Stored entries
BEGIN

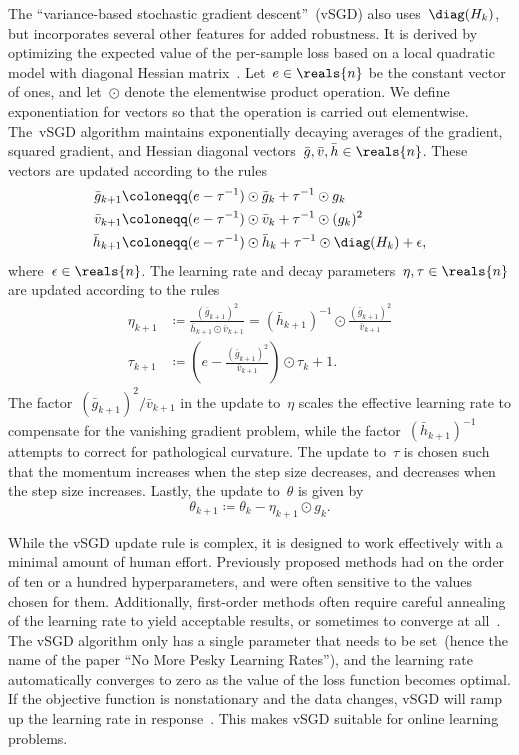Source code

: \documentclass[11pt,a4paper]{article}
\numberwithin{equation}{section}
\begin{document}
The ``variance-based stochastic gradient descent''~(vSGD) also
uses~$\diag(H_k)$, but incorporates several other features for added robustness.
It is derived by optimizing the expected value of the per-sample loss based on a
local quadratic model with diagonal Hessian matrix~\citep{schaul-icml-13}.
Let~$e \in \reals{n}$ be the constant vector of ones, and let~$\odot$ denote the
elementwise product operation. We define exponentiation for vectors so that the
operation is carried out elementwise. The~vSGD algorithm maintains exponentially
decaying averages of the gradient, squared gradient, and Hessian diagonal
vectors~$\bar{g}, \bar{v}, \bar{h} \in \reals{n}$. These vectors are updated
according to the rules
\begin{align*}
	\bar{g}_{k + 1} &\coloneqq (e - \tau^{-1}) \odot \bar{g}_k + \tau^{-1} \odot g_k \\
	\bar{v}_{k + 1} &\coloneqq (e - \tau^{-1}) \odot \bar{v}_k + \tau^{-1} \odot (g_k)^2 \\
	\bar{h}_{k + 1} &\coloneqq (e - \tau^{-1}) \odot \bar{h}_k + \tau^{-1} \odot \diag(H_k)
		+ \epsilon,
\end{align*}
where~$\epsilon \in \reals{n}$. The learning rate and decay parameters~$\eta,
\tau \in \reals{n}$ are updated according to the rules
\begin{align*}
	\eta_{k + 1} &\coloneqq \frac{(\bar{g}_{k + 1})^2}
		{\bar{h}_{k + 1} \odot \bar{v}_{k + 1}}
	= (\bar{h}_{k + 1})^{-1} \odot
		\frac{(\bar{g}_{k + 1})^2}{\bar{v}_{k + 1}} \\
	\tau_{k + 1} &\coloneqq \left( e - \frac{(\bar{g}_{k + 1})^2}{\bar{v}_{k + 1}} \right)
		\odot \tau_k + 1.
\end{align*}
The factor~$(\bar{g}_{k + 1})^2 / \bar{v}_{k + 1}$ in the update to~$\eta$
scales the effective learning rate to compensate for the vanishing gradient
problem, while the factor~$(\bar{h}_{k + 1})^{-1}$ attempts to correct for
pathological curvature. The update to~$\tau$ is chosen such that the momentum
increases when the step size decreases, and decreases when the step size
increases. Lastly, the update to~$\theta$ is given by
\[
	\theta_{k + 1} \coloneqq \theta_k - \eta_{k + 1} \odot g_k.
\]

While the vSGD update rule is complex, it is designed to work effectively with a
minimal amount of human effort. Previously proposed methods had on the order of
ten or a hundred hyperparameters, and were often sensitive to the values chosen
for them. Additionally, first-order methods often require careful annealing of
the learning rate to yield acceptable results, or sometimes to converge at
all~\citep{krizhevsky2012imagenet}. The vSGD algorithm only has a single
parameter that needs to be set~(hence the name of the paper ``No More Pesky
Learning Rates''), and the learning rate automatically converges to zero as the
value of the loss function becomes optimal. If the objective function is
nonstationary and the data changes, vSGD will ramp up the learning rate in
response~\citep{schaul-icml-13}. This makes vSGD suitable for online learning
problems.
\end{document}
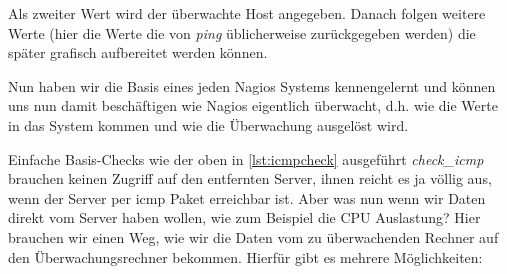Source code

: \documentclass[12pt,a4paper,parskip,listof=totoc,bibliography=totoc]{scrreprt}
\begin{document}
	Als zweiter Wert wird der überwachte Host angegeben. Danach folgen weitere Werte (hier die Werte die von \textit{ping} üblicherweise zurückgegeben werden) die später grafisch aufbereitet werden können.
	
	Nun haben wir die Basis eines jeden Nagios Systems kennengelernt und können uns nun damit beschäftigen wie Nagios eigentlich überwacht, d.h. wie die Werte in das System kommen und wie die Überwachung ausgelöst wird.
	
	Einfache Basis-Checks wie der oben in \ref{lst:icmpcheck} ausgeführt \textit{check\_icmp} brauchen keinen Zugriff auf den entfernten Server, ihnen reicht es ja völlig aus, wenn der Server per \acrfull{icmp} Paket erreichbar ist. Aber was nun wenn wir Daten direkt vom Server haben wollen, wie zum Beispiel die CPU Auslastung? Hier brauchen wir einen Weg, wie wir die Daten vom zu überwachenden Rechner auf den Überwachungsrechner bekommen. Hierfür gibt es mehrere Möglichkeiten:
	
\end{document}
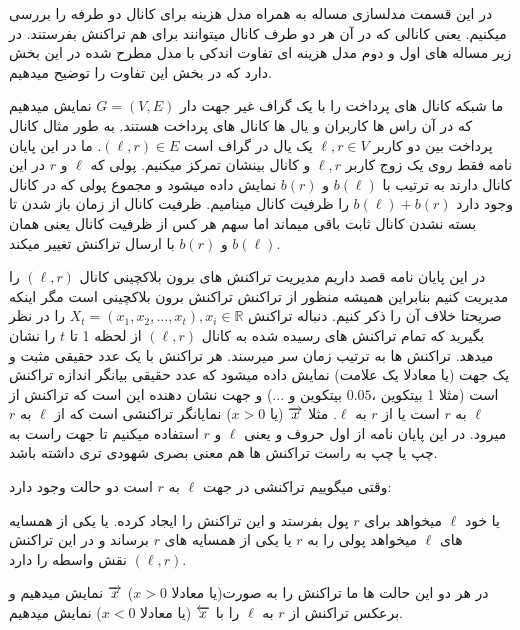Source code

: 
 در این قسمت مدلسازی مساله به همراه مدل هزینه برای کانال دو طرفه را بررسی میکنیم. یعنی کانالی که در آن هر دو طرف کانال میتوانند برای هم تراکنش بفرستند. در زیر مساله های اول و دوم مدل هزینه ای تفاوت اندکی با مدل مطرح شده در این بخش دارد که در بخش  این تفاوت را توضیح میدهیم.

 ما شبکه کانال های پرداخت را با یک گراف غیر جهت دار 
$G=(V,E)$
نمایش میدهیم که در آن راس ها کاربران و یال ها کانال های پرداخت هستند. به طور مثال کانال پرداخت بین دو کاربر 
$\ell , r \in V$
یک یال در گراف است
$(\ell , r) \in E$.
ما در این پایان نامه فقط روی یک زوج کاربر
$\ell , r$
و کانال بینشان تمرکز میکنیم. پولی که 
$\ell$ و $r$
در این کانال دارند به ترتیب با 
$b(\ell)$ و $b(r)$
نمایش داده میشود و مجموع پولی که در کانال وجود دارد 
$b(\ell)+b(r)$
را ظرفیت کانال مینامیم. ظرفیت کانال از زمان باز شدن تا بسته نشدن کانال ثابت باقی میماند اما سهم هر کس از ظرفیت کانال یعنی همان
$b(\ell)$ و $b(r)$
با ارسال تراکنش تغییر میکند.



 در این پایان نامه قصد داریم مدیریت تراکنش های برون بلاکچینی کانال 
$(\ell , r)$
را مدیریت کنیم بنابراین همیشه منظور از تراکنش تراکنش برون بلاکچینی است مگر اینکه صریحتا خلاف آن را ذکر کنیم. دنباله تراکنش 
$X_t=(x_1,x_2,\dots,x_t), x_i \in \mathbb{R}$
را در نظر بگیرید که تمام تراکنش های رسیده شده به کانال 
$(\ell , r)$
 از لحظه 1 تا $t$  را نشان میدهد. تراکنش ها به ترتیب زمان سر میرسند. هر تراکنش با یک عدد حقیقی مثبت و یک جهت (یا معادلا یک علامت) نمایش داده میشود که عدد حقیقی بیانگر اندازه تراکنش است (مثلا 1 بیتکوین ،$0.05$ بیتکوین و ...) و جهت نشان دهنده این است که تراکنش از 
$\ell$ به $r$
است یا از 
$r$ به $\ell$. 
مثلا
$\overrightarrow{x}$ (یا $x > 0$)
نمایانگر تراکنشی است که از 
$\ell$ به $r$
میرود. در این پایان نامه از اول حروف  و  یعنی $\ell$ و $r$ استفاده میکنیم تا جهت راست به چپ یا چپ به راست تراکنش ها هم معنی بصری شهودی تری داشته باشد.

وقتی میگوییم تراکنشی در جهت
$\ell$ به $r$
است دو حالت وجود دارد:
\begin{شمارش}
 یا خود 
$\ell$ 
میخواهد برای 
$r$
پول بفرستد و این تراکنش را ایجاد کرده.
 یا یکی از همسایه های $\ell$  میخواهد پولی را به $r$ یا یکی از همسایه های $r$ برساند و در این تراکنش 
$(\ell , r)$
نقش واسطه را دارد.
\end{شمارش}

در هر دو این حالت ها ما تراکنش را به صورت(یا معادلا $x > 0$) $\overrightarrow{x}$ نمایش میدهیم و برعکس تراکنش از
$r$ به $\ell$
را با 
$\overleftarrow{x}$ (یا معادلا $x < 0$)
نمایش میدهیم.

END

Task requirements: Answer with one number, namely how many lines in the records contain the string "often".

Answer box: 2